To identify the number and size of plasmids in K. pneumoniae carrying the mcr-8 gene, we performed the S1-PFGE and Southern hybridization experiments. Salmonella H9812 was used as control strain and size marker [19]. After electrophoresis, it was hybridized with a digoxigenin-labeled mcr-8 probe to determine the location of the mcr-8 gene, and finally detected using the nitroblue tetrazolium–5-bromo-4-chloro-3-indolylphosphate (NBT-BCIP) color detection kit (Roche, catalog no. 11745832910).
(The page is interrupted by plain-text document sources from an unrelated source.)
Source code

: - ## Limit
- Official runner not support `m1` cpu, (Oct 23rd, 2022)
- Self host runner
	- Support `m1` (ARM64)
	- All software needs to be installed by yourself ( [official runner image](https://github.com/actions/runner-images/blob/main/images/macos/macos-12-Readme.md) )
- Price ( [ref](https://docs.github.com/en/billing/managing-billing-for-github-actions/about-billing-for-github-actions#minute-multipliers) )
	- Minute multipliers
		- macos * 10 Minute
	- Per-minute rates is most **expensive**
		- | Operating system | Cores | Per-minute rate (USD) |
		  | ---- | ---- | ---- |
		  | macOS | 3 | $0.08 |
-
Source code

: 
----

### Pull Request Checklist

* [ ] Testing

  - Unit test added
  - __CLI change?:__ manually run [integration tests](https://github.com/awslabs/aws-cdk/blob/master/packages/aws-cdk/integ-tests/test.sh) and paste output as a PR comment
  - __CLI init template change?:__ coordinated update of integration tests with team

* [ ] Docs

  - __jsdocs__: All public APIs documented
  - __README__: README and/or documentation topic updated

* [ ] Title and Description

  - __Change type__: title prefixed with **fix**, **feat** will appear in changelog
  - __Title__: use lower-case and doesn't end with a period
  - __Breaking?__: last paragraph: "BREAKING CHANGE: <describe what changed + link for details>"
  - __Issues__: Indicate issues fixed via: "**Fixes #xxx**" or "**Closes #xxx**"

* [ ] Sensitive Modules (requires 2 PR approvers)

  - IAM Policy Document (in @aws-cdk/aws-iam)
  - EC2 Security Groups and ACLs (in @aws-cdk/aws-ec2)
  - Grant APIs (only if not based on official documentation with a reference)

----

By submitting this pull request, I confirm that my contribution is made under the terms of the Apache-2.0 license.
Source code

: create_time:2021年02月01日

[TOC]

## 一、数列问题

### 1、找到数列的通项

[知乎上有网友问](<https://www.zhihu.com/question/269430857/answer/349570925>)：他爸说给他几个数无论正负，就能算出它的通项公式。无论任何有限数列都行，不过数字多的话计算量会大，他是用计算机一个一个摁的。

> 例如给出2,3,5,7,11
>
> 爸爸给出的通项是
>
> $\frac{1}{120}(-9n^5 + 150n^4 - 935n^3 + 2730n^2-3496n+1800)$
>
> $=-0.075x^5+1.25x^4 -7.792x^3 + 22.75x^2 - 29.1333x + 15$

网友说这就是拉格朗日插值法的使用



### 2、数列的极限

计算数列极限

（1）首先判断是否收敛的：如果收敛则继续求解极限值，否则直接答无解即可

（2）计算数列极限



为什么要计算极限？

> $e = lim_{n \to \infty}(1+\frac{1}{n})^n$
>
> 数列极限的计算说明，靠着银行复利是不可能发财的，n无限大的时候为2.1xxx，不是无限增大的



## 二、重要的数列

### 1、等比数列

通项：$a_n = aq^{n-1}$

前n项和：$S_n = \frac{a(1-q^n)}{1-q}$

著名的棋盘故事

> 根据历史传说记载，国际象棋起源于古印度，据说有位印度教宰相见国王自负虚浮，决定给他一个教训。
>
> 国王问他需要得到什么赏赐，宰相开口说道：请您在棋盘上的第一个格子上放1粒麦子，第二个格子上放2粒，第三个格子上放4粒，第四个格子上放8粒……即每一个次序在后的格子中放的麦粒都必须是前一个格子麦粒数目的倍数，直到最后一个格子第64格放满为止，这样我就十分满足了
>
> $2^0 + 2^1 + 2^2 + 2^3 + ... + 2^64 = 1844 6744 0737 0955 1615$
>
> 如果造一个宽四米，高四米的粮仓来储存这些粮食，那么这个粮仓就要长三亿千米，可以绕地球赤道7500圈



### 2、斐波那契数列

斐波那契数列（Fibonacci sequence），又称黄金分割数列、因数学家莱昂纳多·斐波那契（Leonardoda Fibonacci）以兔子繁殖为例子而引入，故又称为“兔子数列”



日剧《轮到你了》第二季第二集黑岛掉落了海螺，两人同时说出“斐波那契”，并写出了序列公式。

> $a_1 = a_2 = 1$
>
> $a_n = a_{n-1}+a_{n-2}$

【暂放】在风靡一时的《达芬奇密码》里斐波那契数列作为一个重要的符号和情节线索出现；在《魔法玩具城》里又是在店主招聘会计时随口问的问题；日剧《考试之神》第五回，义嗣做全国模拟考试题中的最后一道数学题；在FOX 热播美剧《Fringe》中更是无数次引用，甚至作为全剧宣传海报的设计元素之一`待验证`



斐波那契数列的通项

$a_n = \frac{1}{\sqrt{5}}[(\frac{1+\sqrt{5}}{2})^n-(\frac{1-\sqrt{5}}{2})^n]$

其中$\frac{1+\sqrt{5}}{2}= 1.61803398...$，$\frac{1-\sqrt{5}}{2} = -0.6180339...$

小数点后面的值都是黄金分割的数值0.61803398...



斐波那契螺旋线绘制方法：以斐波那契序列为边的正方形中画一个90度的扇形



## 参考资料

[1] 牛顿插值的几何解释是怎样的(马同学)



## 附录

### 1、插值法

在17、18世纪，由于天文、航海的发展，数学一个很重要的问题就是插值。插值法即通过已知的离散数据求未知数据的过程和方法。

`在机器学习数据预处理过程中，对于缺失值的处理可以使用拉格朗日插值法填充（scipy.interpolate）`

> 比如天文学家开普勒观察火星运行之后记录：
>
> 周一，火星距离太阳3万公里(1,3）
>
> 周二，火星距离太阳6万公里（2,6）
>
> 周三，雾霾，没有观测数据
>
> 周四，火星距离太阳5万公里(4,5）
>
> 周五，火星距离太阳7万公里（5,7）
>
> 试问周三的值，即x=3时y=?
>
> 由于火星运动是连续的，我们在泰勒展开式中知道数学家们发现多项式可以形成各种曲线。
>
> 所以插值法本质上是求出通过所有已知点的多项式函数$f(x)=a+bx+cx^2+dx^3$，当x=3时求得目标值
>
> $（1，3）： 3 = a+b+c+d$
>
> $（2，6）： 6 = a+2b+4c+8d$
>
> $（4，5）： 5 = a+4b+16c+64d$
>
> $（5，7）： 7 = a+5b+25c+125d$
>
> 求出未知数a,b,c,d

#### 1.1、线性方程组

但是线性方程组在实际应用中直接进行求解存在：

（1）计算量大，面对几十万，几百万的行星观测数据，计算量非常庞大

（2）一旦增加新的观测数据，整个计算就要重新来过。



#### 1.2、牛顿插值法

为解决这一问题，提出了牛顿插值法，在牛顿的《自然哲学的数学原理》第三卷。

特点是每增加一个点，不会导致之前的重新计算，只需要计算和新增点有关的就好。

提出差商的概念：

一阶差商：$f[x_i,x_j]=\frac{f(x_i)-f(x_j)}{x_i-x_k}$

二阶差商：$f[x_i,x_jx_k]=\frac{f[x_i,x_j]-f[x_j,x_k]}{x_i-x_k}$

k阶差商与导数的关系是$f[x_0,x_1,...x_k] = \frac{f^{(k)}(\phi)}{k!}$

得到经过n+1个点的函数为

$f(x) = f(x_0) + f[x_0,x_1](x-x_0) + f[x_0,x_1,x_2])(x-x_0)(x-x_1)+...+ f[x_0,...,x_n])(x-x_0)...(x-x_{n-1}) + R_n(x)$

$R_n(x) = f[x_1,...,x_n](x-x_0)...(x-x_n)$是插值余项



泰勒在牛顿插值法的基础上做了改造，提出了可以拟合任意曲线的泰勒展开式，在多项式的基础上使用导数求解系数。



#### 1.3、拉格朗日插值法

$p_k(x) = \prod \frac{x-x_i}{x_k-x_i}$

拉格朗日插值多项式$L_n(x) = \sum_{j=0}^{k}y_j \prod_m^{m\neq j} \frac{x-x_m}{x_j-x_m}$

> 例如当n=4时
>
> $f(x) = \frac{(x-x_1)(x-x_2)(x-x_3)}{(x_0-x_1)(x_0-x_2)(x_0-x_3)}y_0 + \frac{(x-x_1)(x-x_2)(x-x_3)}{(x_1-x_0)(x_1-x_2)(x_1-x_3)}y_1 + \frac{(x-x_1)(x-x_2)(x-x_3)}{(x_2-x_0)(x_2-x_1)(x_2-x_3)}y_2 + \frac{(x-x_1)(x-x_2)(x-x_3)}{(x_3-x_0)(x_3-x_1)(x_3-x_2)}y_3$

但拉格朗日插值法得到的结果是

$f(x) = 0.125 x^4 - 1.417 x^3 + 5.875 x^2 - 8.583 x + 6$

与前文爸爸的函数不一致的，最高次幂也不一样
WGS and bioinformatic analysis

The genomic DNA of mcr-8 positive isolates was extracted by Gentra Puregene yeast /Bact kit (Qiagen, CA, USA). WGS was then performed on the Nanopore PromethION platform (Nanopore, Oxford, UK) in accordance with the 10-kbp library protocol. Paired-end libraries detection was performed using the Illumina Novaseq 6000 system (Illumina, San Diego, CA, USA). Hybrid assembly of Illumina short reads and PromethION long reads using Unicycler v0.4.8. WGS data was annotated using rast (https://rast.nmpdr.org/). The assembled contigs were analyzed using the Center for Genomic Epidemiology website(https://www.genomicepidemiology.org/) to identify acquired antimicrobial resistance (AMR) genes, plasmid incompatibility types, and perform Multi Locus Sequence Typing (MLST). The analysis of virulence genes was performed on Virulence Factor Database (http://www.mgc.ac.cn/cgi-bin/VFs/v5/main.cgi).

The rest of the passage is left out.